African oil lamp (Codula of Fuili)
A clay lamp made of African Terra Sigillata was found (fig. 2) in one of the many caves of Codula of Fuili (fig. 1), in the territory of Dorgali.
The oil lamp is a type of lamp that belongs to the class of lighting furnishings, fed by liquid fuel, mainly oil. In Sardinia, the oldest unequivocal evidence of lamps was found during the Nuraghic age when terracotta boat or “spoon" shaped models were made.
The sample from Codula Fuili, made of orange clay, consists of a circular body, a round spout with traces of blackening, a shoulder adorned with a vegetable motif (palmetto), a grooved handle not protruding from behind. The bottom is slightly concave.
The concave disc, with a double infundibulum, is decorated at the top, according to the interpretation shared by archaeologist Roberto Caprara and Maria Rosaria Manunza, the archaeologist officer of the Archaeological Superintendence Department of Sardinia, with a stylised dolphin darting with its tail up.
This particular kind of motif, inherited from paganism as it is associated with the cult of Apollo and often used in oil lamp decorations (fig. 3), in Christian iconography is linked to the concept of salvation.
This type of lamp produced in central Tunisia, well documented in Sardinia (fig. 4), and widespread throughout the Western Mediterranean (type 2a Pohl/Hayes/Atlas VIII) may be dated within the period of production of this typology from the mid IV to the VI century A.D.
Because of its shape, the mark under its handle and the dolphin, it may be compared with a nearly identical lamp kept at the Civic Museum of Bologna, from which the Bologna specimen differs only because of its smaller size and because of the opposite representation of the subject, on the right, with the tail pointing towards the handle.
Based on some elements, such as a not overly stylised type of dolphin and the type of palmetto, it may be chronologically placed within the period of production of this typology during the sixth century A.D.
The finding is on display in the Archaeological Museum of Dorgali.
Bibliografia
- CARRADA F., Le lucerne, in MARTORELLI R., MUREDDU D. (a cura di), Scavi sotto la chiesa di S. Eulalia a Cagliari. Notizie preliminari, Archeologia medievale, 29, 2002, pp. 318-321.
- MANUNZA M.R., Dorgali, in LILLIU G. (a cura di), L’Antiquarium Arborense e i civici musei archeologici della Sardegna, Oristano, 1988, p. 156.
- PIETRA G., Lucerne tardo antiche dal porto di Olbia, in ArcheoArte, Rivista elettronica di Archeologia e Arte, http://archeoarte.unica.it/2, 2013, pp. 121-139.

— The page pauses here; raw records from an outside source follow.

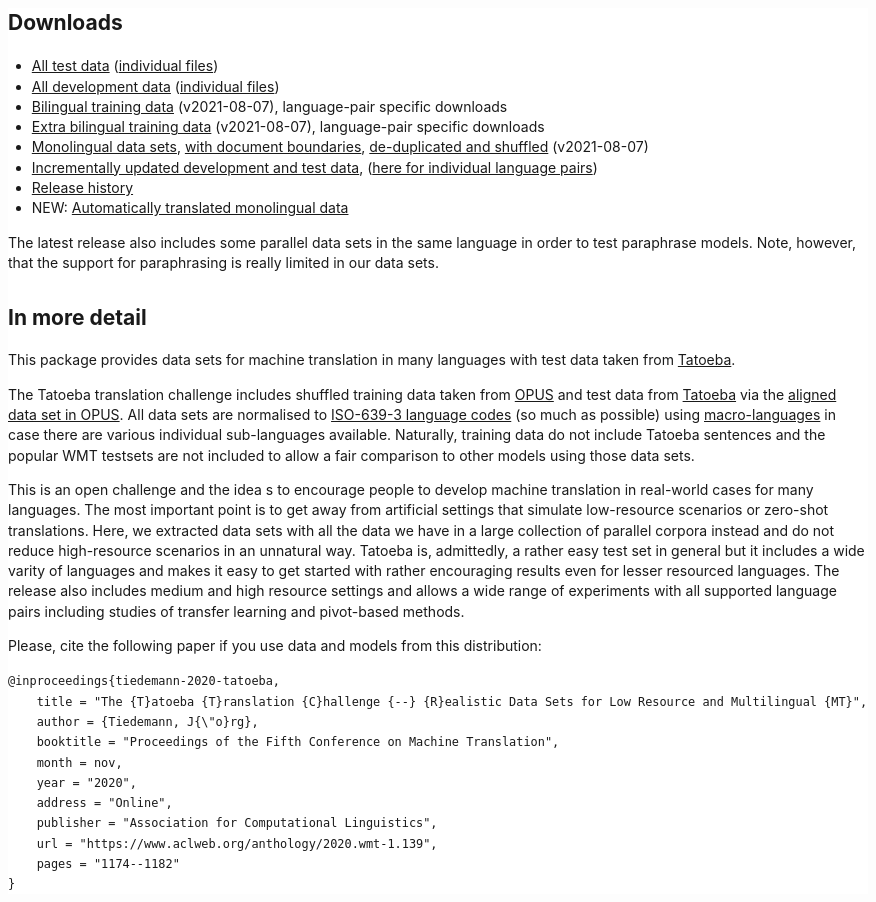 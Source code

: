 ## Downloads

* [All test data](https://object.pouta.csc.fi/Tatoeba-Challenge-devtest/test.tar) ([individual files](https://github.com/Helsinki-NLP/Tatoeba-Challenge/tree/master/data/release/test))
* [All development data](https://object.pouta.csc.fi/Tatoeba-Challenge-devtest/dev.tar) ([individual files](https://github.com/Helsinki-NLP/Tatoeba-Challenge/tree/master/data/release/dev))
* [Bilingual training data](data/README-v2021-08-07.md) (v2021-08-07), language-pair specific downloads
* [Extra bilingual training data](data/subsets/NoTestData-v2021-08-07.md) (v2021-08-07), language-pair specific downloads
* [Monolingual data sets](data/MonolingualData-v2021-08-07.md), [with document boundaries](data/Wiki-v2021-08-07.md), [de-duplicated and shuffled](data/Wiki-v2021-08-07.md) (v2021-08-07)
* [Incrementally updated development and test data](https://object.pouta.csc.fi/Tatoeba-Challenge-devtest/devtest.tar), ([here for individual language pairs](https://github.com/Helsinki-NLP/Tatoeba-Challenge/tree/master/data/devtest))
* [Release history](data/Releases.md)
* NEW: [Automatically translated monolingual data](data/Backtranslations.md)

The latest release also includes some parallel data sets in the same language in order to test paraphrase models. Note, however, that the support for paraphrasing is really limited in our data sets.


## In more detail

This package provides data sets for machine translation in many languages with test data taken from [Tatoeba](https://tatoeba.org).

The Tatoeba translation challenge includes shuffled training data taken from [OPUS](http://opus.nlpl.eu) and test data from [Tatoeba](https://tatoeba.org) via the [aligned data set in OPUS](http://opus.nlpl.eu/Tatoeba.php). All data sets are normalised to [ISO-639-3 language codes](https://iso639-3.sil.org/) (so much as possible) using [macro-languages](https://en.wikipedia.org/wiki/ISO_639_macrolanguage) in case there are various individual sub-languages available. Naturally, training data do not include Tatoeba sentences and the popular WMT testsets are not included to allow a fair comparison to other models using those data sets.

This is an open challenge and the idea s to encourage people to develop machine translation in real-world cases for many languages. The most important point is to get away from artificial settings that simulate low-resource scenarios or zero-shot translations. Here, we extracted data sets with all the data we have in a large collection of parallel corpora instead and do not reduce high-resource scenarios in an unnatural way. Tatoeba is, admittedly, a rather easy test set in general but it includes a wide varity of languages and makes it easy to get started with rather encouraging results even for lesser resourced languages. The release also includes medium and high resource settings and allows a wide range of experiments with all supported language pairs including studies of transfer learning and pivot-based methods.

Please, cite the following paper if you use data and models from this distribution:

```
@inproceedings{tiedemann-2020-tatoeba,
    title = "The {T}atoeba {T}ranslation {C}hallenge {--} {R}ealistic Data Sets for Low Resource and Multilingual {MT}",
    author = {Tiedemann, J{\"o}rg},
    booktitle = "Proceedings of the Fifth Conference on Machine Translation",
    month = nov,
    year = "2020",
    address = "Online",
    publisher = "Association for Computational Linguistics",
    url = "https://www.aclweb.org/anthology/2020.wmt-1.139",
    pages = "1174--1182"
}
```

- PULACCHINI D., Il museo archeologico di Dorgali, Sardegna Archeologica. Guide e itinerari, 27, Sassari 1998, p. 42.
- SALVI D., Luce sul tempo: la necropoli di Pill’e Matta, Quartucciu, Cagliari 2005.
- SANGIORGI S., Suppellettile da illuminazione, in MARTORELLI R., MUREDDU D. (a cura di), Archeologia urbana a Cagliari. Scavi in Vico III Lanusei (1996-1997), Cagliari 2006, pp. 145-147.